Osteoarthritis is the most common rheumatic disease affecting peripheral and axial synovial joints. All articular tissues have dysregulation of local turnover and repair processes and consequent joint failure. Pathologic aspects are represented by focal degeneration and progressive loss of cartilage and hypertrophy of the subchondral bone, joint margin, and capsule. Some degree of synovitis exists, with an episodic course that can contribute to worsening symptoms and cartilage deterioration. Nondestructive synovial proliferation, joint effusion, and bursitis are frequent findings in osteoarthritis. Mostly elderly people are affected by the disease, although it can occur relatively early in life, causing disability and work impairment. Joint use-related pain, swelling, stiffness, deformity, and loss of joint motion are the most common clinical features of the disease that frequently cause patients’ complaints and relevant public health problems.

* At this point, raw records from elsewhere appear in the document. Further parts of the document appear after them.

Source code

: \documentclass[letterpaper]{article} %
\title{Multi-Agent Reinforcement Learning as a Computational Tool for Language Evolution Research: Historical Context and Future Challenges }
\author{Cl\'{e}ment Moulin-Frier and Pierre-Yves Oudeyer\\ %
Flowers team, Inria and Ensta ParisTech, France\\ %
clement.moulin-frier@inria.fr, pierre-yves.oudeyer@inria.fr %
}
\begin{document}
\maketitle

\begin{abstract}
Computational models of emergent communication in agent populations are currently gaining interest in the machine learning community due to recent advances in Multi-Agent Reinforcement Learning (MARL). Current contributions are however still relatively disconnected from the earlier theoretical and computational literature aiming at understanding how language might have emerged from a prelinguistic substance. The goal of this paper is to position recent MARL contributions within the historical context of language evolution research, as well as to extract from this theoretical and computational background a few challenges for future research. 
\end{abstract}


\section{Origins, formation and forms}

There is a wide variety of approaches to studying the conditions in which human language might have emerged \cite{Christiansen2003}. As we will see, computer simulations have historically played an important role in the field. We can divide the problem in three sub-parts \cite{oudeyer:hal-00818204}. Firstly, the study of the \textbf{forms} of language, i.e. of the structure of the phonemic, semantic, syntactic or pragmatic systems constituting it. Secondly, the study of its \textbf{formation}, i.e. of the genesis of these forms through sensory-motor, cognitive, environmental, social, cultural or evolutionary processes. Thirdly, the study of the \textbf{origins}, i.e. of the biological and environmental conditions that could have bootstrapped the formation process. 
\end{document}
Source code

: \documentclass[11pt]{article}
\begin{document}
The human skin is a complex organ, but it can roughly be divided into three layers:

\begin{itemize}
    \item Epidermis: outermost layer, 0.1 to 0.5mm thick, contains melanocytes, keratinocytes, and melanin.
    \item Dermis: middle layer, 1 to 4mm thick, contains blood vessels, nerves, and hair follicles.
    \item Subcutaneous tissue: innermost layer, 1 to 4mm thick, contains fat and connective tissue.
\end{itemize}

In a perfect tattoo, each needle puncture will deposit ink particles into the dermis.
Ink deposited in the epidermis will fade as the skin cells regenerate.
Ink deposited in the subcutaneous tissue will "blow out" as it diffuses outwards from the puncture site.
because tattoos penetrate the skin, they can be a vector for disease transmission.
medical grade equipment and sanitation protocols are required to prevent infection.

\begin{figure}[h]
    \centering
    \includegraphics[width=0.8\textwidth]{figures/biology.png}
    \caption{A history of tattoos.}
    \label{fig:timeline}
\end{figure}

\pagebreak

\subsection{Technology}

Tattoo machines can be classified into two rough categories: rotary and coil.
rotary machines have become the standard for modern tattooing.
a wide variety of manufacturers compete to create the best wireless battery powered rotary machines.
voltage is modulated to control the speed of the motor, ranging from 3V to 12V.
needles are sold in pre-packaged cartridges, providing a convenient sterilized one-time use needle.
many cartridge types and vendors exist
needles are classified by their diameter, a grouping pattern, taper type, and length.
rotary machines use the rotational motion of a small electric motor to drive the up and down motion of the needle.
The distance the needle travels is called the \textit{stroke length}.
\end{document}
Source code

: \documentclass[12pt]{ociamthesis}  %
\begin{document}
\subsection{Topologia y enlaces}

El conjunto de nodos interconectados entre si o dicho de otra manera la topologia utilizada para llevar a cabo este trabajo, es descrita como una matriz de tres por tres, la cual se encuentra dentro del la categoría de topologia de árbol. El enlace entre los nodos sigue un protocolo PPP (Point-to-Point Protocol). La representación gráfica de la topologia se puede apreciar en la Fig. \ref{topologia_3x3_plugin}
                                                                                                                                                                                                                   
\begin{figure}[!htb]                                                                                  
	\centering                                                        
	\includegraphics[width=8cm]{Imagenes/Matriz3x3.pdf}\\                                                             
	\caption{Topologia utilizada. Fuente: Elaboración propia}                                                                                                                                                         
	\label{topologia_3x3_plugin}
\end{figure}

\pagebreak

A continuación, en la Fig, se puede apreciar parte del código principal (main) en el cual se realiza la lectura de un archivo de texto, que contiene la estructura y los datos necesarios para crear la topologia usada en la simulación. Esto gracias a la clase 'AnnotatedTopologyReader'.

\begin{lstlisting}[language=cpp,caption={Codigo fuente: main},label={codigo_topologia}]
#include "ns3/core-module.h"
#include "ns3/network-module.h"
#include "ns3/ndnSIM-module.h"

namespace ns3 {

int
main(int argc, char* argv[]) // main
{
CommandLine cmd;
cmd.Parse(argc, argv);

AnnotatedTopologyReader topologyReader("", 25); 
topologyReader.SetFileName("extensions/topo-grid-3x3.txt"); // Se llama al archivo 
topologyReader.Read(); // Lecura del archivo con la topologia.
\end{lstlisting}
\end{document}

Osteoarthritis usually has been imaged by using standard plain radiography, which has been a valuable tool for diagnosing and quantifying most changes that occur in the course of the disease. For those reasons, it has been regarded as the initial and standard technique for imaging osteoarthritis. The typical radiologic findings are represented by joint space narrowing, osteophytes, sclerosis, and deformity. However, there are limitations in directly visualizing cartilage, in demonstrating minor cartilaginous changes, and in showing frequent concomitant soft tissue involvement. Moreover, it is unclear whether changes demonstrated by this tool are real features of the disease, because they may occur only after long disease duration and are sometimes evident in elderly but asymptomatic people. Consequently, there is unanimous consensus in the medical community about the necessity to have a reliable, valid, and reproducible tool to study and evaluate distinct changes occurring in osteoarthritis.
Ultrasound in Osteoarthritis
Ultrasound can demonstrate and quantify a series of changes occurring in cartilage ( Fig. 14-1 ), in other soft tissue of the joint, and in periarticular areas. It seems to have been a neglected imaging tool in osteoarthritis until recently, but interest is emerging in the application of ultrasound for imaging and investigating early and late changes in osteoarthritis ( Figs. 14-2 and 14-3 ). It complements clinical evaluation of osteoarthritis and can bridge the gap between clinical and radiologic findings. It can be easily and quickly performed in the same room used for the physical examination, reducing the patient’s discomfort.
Ultrasound facilitates monitoring of disease progression (see Figs. 14-2 and 14-3 ) and follow-up assessment of the response to local and systemic treatments for osteoarthritis; the ultrasound examination can be repeated as many times as necessary. Sonography consists of direct and multiplanar evaluation of distinct musculoskeletal districts and most peripheral joints involved by the disease. These features allow imaging of many soft tissues, such as hyaline cartilage ( Fig. 14-4 ; see Figs. 14-1 to 14-3 ); synovial membrane and fluid ( Figs. 14-5 to 14-13 ); joint capsule, tendons, ligaments, and bursae ( Figs. 14-14 and 14-15 ; see Fig. 14-13 ); and external areas of menisci ( Fig. 14-16 ). Ultrasound can detect cortical bone alterations and demonstrate the typical structural changes of the disease ( Figs. 14-17 to 14-24 ). Its usefulness in providing guidance for local procedures has been extensively confirmed in studies that have shown its reliability in imaging correct positions (see Fig. 14-15 ) and the progress of needles used for local aspiration, drug injection, and biopsy of joints and periarticular soft tissues. All of these procedures are performed safely and are well tolerated by patients when executed under the sonographic guidance.